Give the count of lines in the data that include "several", with no other words.
START DATA SUPPLIED
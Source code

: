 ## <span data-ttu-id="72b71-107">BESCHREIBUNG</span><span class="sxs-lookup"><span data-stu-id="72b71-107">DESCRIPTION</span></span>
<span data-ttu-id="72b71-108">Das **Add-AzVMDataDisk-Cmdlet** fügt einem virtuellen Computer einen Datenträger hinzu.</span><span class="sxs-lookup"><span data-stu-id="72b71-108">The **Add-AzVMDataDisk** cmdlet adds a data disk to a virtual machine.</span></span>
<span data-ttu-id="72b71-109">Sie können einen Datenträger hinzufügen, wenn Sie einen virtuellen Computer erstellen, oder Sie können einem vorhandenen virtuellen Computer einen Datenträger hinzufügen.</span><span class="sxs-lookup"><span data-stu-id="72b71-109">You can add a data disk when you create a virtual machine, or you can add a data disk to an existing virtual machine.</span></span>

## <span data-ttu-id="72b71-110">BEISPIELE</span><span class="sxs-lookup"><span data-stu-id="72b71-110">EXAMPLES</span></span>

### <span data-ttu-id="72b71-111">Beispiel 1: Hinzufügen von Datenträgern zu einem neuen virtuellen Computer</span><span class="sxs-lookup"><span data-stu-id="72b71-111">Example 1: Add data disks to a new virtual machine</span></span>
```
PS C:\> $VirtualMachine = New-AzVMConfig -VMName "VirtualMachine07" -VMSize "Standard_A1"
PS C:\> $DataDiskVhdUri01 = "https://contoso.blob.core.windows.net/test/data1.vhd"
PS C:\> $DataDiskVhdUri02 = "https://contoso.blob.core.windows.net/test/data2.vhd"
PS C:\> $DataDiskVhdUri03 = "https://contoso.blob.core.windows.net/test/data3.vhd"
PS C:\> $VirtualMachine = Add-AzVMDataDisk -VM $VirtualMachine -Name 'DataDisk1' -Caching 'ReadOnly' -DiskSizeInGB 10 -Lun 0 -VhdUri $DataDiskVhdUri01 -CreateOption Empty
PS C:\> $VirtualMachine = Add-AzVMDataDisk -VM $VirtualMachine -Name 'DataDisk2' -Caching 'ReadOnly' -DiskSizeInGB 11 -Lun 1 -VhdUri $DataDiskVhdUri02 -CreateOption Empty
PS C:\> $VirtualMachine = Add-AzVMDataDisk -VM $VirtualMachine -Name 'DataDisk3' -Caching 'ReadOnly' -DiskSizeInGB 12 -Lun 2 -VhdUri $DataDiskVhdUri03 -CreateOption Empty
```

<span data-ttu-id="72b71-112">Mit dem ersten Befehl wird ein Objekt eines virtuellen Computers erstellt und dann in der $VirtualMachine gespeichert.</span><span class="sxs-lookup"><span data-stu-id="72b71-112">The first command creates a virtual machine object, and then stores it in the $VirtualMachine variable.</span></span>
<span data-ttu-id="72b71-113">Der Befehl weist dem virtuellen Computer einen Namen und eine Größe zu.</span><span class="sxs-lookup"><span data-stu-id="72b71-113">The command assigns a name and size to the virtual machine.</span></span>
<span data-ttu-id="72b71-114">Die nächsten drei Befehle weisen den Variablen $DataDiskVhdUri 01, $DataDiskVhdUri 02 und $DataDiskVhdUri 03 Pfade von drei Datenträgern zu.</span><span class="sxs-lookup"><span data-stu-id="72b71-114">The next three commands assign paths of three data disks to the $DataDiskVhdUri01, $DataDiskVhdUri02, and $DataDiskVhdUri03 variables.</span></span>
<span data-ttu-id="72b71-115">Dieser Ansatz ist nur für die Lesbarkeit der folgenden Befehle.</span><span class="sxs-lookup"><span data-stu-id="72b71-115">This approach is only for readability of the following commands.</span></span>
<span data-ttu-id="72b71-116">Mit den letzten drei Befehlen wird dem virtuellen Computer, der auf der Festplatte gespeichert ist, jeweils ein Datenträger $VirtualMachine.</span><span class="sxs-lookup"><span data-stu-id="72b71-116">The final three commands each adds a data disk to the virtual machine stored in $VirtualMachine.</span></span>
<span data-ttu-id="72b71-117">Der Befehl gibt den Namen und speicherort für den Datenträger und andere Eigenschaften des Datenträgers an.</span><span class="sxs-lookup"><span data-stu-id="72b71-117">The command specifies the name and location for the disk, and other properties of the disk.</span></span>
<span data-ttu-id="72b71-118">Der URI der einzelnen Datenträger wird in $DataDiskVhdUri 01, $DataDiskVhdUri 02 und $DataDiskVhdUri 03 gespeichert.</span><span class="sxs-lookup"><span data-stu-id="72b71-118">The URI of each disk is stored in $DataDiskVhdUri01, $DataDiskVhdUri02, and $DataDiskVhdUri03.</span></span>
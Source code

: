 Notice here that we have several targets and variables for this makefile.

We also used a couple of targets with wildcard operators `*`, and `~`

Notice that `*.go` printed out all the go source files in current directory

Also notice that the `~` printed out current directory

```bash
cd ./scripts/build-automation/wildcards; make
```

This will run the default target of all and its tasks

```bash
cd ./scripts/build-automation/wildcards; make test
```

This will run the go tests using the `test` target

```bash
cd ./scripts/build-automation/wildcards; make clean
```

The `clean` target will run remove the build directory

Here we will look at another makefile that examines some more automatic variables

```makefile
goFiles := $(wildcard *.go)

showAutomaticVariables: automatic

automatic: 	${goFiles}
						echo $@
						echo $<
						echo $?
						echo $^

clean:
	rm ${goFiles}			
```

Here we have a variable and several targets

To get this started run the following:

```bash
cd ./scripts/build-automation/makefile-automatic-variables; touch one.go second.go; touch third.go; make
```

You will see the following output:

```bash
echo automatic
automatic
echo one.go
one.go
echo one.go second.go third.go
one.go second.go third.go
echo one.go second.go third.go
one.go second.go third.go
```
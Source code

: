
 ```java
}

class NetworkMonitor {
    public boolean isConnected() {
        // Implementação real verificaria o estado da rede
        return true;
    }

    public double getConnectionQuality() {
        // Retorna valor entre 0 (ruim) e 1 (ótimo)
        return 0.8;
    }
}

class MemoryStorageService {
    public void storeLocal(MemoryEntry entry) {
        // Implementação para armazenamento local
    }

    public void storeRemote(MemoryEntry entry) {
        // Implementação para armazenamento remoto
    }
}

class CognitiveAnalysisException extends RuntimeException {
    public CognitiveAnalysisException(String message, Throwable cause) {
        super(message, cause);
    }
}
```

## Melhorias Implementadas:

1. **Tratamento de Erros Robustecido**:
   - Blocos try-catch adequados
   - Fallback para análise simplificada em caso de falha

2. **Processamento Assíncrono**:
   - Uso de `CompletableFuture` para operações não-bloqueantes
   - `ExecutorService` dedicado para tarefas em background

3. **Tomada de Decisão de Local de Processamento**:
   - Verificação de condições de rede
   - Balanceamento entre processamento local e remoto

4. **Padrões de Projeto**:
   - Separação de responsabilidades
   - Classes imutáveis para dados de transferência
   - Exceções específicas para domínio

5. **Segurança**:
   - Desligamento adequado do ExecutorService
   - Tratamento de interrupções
END DATA SUPPLIED
● **RESULT**
2